Valutare per migliorare la scuola

Press Meeting

Uno degli incontri più importanti, nella giornata dedicata dal Meeting al tema della scuola, si svolge alle 13:00 nella Sala Poste Italiane A4. Daniela Notarbartolo, insegnante e autore di prove Invalsi, introduce e modera gli interventi dei relatori: Luisa Ribolzi, responsabile dell’Area Formazione di GruppoCLAS; Andrea Gavosto, direttore della Fondazione Agnelli; Piero Cipollone, vice capo Dipartimento Bilancio e Controllo della Banca d’Italia e fino al 2011 presidente dell’Istituto di ricerca INVALSI; Elena Ugolini, preside del Liceo Malpighi di Bologna.

Notarbartolo introduce il tema: «Ci interessa la scuola come luogo di un’esperienza significativa. Quando è chiaro e condiviso lo scopo delle azioni, anche gli strumenti diventano interessanti per chi li usa. Senza lo scopo gli strumenti sono astratti». Le discusse prove Invalsi, al centro della riflessione dell’incontro, hanno infatti lo scopo di «verificare l’esistenza di competenze alte, che dicono come un ragazzo è in grado di incontrare la realtà e di interagire con essa».

Ribolzi muove il suo contributo dalla domanda “cos’è la valutazione?”: «Di qualunque tipo sia, è sempre uno stimolo a riflettere sull’obiettivo», mentre gli insegnanti tendono spesso a vivere la valutazione come un esercizio di attribuzione delle colpe. Invece la valutazione dal basso e quella dall’alto si possono integrare: la scuola può così avere il diretto controllo su elementi nuovi rispetto a quelli che valuta normalmente. «Di una valutazione esterna c’è bisogno, in un sistema organizzato attorno alle autonomie. Così si coglie l’importanza del valore aggiunto di una scuola rispetto a un’altra». Anche altri elementi potrebbero essere valutati, ad esempio il ruolo della formazione dei docenti, l’influenza del gruppo dei pari. Senza dimenticare che lo scopo della valutazione è «il miglioramento e la responsabilità del bene comune» e come manchino, a livello ministeriale, ispettori che realizzino la valutazione delle singole scuole.

Gavosto apre così la sua relazione: «Fino al 2013 l’Italia è stato uno dei pochi paesi europei a non aver un sistema di valutazione del sistema scolastico». Nel suo intervento mostra la differenza tra modello di valutazione verticale e orizzontale.
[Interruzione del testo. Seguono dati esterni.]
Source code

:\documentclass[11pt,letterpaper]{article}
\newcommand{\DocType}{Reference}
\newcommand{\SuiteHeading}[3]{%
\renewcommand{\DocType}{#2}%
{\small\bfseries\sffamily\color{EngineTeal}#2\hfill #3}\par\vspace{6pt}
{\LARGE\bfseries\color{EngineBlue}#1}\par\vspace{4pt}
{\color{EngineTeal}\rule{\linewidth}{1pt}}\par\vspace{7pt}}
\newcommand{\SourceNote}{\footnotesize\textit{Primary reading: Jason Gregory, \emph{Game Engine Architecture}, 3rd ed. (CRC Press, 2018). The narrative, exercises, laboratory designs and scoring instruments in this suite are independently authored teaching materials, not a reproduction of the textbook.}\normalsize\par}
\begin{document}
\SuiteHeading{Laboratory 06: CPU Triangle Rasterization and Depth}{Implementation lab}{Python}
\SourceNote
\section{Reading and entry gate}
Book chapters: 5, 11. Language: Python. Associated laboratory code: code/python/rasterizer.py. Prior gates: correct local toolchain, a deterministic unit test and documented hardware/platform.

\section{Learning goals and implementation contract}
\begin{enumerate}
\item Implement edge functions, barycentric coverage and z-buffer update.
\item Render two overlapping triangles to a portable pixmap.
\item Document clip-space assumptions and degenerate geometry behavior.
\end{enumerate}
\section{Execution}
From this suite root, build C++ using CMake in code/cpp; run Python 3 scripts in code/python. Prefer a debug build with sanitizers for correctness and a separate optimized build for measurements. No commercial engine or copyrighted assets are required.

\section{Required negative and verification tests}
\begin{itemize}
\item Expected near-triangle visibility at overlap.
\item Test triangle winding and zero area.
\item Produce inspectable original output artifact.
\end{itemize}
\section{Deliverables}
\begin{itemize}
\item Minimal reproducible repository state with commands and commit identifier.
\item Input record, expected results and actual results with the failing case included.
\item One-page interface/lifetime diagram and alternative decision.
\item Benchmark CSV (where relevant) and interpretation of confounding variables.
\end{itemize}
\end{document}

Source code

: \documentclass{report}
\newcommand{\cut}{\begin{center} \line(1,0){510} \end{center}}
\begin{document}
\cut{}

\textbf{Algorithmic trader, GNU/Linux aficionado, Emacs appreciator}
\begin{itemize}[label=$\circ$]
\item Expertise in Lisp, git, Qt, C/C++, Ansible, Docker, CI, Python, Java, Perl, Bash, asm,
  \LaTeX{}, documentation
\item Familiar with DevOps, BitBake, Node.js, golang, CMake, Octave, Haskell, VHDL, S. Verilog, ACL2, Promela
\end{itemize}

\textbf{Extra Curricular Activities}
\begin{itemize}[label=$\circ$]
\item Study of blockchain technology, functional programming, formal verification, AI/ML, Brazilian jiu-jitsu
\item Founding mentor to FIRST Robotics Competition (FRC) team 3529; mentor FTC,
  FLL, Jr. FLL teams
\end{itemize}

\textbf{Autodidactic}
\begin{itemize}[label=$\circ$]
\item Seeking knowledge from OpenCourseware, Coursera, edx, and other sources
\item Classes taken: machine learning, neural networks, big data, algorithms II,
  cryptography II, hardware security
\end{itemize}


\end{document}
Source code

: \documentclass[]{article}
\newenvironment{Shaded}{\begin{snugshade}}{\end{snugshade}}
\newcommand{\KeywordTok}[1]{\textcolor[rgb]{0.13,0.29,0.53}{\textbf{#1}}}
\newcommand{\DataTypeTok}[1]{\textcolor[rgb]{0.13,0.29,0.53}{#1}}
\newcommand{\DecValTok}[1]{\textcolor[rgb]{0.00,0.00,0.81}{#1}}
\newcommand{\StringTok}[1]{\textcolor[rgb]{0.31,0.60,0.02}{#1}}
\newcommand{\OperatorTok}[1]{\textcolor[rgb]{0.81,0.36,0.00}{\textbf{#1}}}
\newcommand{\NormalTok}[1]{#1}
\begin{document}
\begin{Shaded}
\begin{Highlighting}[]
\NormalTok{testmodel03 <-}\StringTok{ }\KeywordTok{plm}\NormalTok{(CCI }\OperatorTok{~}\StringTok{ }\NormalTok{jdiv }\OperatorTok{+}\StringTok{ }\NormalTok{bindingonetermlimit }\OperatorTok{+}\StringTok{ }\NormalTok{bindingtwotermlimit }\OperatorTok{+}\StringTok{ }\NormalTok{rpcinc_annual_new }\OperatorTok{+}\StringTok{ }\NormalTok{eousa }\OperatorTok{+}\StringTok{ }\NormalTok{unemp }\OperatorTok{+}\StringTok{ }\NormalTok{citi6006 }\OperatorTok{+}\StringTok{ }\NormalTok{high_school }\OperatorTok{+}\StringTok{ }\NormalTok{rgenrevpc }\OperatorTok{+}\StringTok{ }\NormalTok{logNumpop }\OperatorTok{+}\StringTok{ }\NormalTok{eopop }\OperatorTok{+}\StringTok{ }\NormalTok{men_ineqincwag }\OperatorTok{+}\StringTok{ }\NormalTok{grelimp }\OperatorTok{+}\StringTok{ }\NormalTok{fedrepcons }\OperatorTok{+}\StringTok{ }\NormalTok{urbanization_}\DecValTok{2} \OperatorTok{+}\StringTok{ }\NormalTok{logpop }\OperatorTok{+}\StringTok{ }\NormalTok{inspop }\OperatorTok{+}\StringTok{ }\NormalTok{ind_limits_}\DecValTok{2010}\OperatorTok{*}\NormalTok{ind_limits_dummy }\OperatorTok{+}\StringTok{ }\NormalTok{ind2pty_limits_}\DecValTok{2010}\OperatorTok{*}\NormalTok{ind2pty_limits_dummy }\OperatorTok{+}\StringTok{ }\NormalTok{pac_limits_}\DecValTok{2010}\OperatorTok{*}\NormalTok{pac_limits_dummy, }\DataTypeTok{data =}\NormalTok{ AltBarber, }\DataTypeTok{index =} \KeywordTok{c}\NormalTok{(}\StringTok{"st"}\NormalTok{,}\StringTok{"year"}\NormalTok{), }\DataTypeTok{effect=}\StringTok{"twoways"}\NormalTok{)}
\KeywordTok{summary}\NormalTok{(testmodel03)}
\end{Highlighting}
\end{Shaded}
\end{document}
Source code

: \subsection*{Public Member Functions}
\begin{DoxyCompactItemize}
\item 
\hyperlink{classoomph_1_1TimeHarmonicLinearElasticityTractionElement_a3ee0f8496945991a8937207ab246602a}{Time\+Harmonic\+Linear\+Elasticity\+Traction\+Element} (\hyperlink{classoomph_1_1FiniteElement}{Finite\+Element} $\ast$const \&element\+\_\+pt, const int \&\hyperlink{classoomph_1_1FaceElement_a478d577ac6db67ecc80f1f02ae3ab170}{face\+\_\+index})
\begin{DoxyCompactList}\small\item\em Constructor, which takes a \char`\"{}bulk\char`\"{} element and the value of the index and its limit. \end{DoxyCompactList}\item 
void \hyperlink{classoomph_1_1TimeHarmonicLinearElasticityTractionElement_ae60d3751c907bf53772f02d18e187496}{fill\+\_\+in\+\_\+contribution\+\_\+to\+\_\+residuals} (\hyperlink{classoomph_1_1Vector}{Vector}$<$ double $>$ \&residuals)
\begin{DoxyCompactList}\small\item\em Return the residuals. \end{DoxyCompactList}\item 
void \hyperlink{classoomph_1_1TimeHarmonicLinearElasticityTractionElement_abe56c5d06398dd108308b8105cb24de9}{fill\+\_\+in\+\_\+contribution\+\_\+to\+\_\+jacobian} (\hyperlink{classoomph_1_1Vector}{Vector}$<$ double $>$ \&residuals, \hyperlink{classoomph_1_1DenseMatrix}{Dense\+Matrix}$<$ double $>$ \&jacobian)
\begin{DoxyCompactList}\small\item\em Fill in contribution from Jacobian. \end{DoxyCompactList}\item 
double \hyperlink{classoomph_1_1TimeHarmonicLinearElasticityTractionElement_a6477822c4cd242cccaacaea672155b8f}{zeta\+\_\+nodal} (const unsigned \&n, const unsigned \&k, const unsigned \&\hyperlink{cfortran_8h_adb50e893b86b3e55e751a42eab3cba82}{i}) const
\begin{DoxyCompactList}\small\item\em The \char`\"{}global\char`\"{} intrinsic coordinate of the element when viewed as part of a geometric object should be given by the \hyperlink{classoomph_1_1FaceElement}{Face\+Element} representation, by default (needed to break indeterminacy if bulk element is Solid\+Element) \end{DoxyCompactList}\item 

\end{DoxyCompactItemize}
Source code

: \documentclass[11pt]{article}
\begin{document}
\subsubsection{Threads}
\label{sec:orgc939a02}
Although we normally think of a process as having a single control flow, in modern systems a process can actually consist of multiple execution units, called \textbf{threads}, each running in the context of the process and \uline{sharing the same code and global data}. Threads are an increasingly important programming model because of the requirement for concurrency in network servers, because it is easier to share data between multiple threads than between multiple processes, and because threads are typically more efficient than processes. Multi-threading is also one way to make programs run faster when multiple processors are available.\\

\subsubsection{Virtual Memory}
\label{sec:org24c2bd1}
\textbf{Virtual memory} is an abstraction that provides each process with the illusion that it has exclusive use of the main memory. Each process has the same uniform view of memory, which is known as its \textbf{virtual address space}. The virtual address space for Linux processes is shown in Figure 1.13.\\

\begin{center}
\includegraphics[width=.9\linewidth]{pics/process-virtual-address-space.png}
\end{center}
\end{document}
La prima misura gli esiti, ad esempio gli apprendimenti o la capacità di inclusione, «analizzandone le cause, osservando i progressi: è uno strumento di governo della scuola, per i responsabili, locali o nazionali, delle politiche scolastiche». La valutazione orizzontale, o rendicontazione, fornisce invece informazioni sulle scuole, senza approfondire le ragioni delle loro performance. Un esempio è “Eduscopio”, lo strumento ideato dalla Fondazione Agnelli, «in grado di informare studenti o famiglie per orientare le scelte scolastiche». La valutazione delle scuole in Italia è iniziata con un’autovalutazione guidata (RAV), anziché con un esame esterno: «Sicuramente un metodo più accettabile dal mondo della scuola, ma che lascia il dubbio se sia altrettanto efficace». Accanto alla valutazione delle scuole, la legge 107 ha poi riscoperto la valutazione dei dirigenti scolastici e introdotto quella dei docenti, rischiando però di arrivare a di situazioni paradossali: «Può accadere che una scuola venga ritenuta carente in matematica, il dirigente penalizzato, mentre i docenti della materia ricevono il premio».
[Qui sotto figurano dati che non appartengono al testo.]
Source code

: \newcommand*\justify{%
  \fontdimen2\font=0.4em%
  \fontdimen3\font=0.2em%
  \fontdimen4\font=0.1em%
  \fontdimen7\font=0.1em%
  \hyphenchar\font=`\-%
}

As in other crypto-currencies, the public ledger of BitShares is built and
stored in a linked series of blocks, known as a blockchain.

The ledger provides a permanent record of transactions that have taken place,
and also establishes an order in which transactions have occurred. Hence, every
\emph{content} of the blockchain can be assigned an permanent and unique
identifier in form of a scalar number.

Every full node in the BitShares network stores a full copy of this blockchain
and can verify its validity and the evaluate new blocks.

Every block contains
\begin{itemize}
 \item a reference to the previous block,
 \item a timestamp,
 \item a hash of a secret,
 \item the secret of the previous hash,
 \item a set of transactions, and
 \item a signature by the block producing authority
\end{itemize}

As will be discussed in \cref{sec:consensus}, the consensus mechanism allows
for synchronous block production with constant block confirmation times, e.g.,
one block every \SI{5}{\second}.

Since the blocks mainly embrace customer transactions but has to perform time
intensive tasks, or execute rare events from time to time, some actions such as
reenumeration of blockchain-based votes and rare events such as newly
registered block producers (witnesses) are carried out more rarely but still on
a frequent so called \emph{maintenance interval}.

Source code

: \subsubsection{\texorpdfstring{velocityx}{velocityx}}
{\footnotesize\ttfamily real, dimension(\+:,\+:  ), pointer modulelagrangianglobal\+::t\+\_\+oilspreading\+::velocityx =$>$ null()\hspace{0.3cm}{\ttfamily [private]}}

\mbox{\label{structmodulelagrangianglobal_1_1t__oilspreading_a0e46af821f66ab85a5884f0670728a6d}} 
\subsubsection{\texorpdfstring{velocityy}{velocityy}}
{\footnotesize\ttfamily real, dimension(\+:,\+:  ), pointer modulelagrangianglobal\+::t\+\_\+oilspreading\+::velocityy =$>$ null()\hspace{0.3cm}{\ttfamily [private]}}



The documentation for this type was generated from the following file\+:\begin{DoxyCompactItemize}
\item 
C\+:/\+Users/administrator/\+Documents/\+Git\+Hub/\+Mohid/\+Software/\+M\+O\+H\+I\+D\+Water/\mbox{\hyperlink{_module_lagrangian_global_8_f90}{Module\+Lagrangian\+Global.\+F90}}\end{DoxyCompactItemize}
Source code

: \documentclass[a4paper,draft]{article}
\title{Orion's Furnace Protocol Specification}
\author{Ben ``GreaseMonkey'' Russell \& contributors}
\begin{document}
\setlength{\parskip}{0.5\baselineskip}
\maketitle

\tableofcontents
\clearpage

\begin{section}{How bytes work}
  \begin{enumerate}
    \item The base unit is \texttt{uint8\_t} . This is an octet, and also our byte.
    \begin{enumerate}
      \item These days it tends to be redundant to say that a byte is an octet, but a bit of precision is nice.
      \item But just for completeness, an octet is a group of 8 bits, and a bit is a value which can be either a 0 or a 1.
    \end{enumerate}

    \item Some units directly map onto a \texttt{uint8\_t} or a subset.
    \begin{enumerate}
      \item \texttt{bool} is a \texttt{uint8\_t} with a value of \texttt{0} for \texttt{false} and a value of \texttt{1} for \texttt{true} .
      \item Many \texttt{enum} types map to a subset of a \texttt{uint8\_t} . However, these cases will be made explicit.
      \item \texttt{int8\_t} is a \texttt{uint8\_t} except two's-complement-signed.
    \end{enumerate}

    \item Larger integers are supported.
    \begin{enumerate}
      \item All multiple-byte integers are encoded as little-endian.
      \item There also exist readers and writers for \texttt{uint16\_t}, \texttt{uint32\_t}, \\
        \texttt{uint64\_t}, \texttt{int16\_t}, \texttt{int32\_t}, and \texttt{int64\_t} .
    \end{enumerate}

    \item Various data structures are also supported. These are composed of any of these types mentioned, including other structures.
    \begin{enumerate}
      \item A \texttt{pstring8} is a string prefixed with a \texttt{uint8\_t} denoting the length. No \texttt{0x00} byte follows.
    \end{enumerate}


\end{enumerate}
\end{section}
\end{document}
«Quando dieci anni fa mi sono trovato a dare il mio contributo alla costruzione di Invalsi», interviene Cipollone, «abbiamo riflettuto e lavorato sulla prospettiva non del campione, ma “di quella scuola”, di “quegli studenti”». Il percorso di Invalsi nella scuola è stato, invece, un altro: «Si parla molto dei risultati generali, ma poche scuole fanno quell’importante lettura del rapporto annuale che porta all’analisi del singolo item». Tuttavia, tante cose sono cambiate in meglio: «Le indicazioni nazionali per i curricula hanno cominciato a introdurre obiettivi di apprendimento più adeguati alla realtà con cui la scuola dovrebbe sempre essere in rapporto vivo; spesso la scuola è invece in ritardo sui tempi». Per questo, aggiunge Cipollone: «Diamo un supporto istituzionale ai docenti sulla lettura del rapporto Invalsi».
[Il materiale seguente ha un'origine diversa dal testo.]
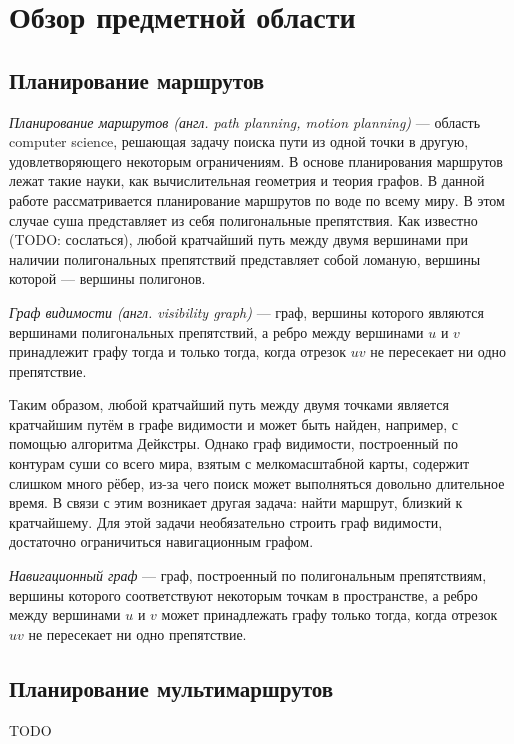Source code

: \chapter{Обзор предметной области}

\FloatBarrier
\section{Планирование маршрутов}

\emph{Планирование маршрутов (англ. path planning, motion planning)} ---
область computer science, решающая задачу поиска пути из одной точки в
другую, удовлетворяющего некоторым ограничениям. В основе
планирования маршрутов лежат такие науки, как вычислительная геометрия
и теория графов. В данной работе рассматривается планирование
маршрутов по воде по всему миру. В этом случае суша представляет из
себя полигональные препятствия. Как известно (TODO: сослаться), любой
кратчайший путь между двумя вершинами при наличии полигональных препятствий
представляет собой ломаную, вершины которой --- вершины полигонов. 

\emph{Граф видимости (англ. visibility graph)} --- граф, вершины
которого являются вершинами полигональных препятствий, а ребро между
вершинами $u$ и $v$ принадлежит графу тогда и только тогда, когда
отрезок $uv$ не пересекает ни одно препятствие.

Таким образом, любой кратчайший путь между двумя точками является
кратчайшим путём в графе видимости и может быть найден, например, с
помощью алгоритма Дейкстры. Однако граф видимости, построенный по
контурам суши со всего мира, взятым с мелкомасштабной карты, содержит
слишком много рёбер, из-за чего поиск может выполняться довольно
длительное время. В связи с этим возникает другая задача: найти
маршрут, близкий к кратчайшему. Для этой задачи необязательно строить
граф видимости, достаточно ограничиться навигационным графом.

\emph{Навигационный граф} --- граф, построенный по полигональным
препятствиям, вершины которого соответствуют некоторым точкам в
пространстве, а ребро между вершинами $u$ и $v$ может принадлежать графу только
тогда, когда отрезок $uv$ не пересекает ни одно препятствие.

\section{Планирование мультимаршрутов}

TODO


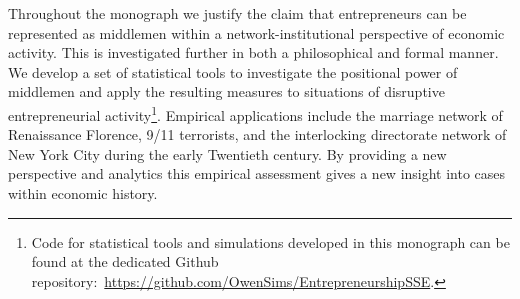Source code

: \documentclass[11pt,fleqn]{book}
\begin{document}
\begin{singlespace}
Throughout the monograph we justify the claim that entrepreneurs can be represented as middlemen within a network-institutional perspective of economic activity. This is investigated further in both a philosophical and formal manner. We develop a set of statistical tools to investigate the positional power of middlemen and apply the resulting measures to situations of disruptive entrepreneurial activity\footnote{Code for statistical tools and simulations developed in this monograph can be found at the dedicated Github repository:~\href{https://github.com/OwenSims/EntrepreneurshipSSE}{https://github.com/OwenSims/EntrepreneurshipSSE}.}. Empirical applications include the marriage network of Renaissance Florence, 9/11 terrorists, and the interlocking directorate network of New York City during the early Twentieth century. By providing a new perspective and analytics this empirical assessment gives a new insight into cases within economic history.

\end{singlespace}

\newpage
\mbox{}
\thispagestyle{empty}
\newpage













\singlespace





\end{document}

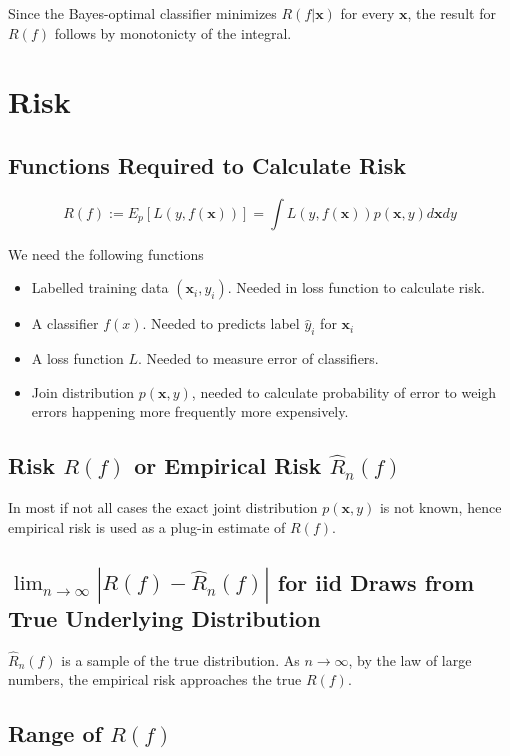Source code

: \documentclass[11pt]{scrartcl}
\begin{document}
Since the Bayes-optimal classifier minimizes $R(f|\mathbf{x})$ for every $\mathbf{x}$, the result for $R(f)$ follows by monotonicty of the integral.

\section{Risk}

\subsection{Functions Required to Calculate Risk}

\[R(f) := E_p[L(y, f(\mathbf{x}))] = \int L(y, f(\mathbf{x}))p(\mathbf{x}, y)d\mathbf{x}dy\]

We need the following functions

\begin{itemize}
\item Labelled training data $(\mathbf{x}_i, y_i)$. Needed in loss function to calculate risk.
\item A classifier $f(x)$. Needed to predicts label $\hat{y}_i$ for $\mathbf{x}_i$
\item A loss function $L$. Needed to measure error of classifiers.
\item Join distribution $p(\mathbf{x}, y)$, needed to calculate probability of error to weigh errors happening more frequently more expensively.
\end{itemize}

\subsection{Risk $R(f)$ or Empirical Risk $\hat{R}_n(f)$}

In most if not all cases the exact joint distribution $p(\mathbf{x}, y)$ is not known, hence empirical risk is used as a plug-in estimate of $R(f)$.

\subsection{$\lim_{n \to \infty} \left| R(f) - \hat{R}_n(f) \right|$ for iid Draws from True Underlying Distribution}

$\hat{R}_n(f)$ is a sample of the true distribution. As $n \to \infty$, by the law of large numbers, the empirical risk approaches the true $R(f)$.

\subsection{Range of $R(f)$}
\end{document}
Ugolini ritorna alle circostanze che hanno portato alla nascita dell’Invalsi: «Nel 2001 il ministro Moratti, a seguito degli esisti della prima indagine standard – PISA – che vedevano i quindicenni italiani agli ultimi posti della classifica per le competenze di lettura e di calcolo rispetto ai coetanei europei, decide di avviare la strutturazione di un sistema di valutazione nazionale, che qualificasse e rispettasse la natura della nostra scuola». La stessa situazione è stata poi confermata dagli esiti del rapporto Invalsi 2008. «I risultati della prima prova standardizzata all’esame conclusivo del primo ciclo ha messo in luce gli stessi esiti del PISA. Inoltre, è stato chiaro che lo scollamento si comincia a vedere già dai primi anni della scuola primaria».

Notarbarolo conclude l’incontro mettendo in luce una delle più delicate novità dei decreti attuativi della legge 107: «Dal prossimo anno, gli esiti della prova nazionale standardizzata saranno descritti da una rubrica distinta in cinque livelli».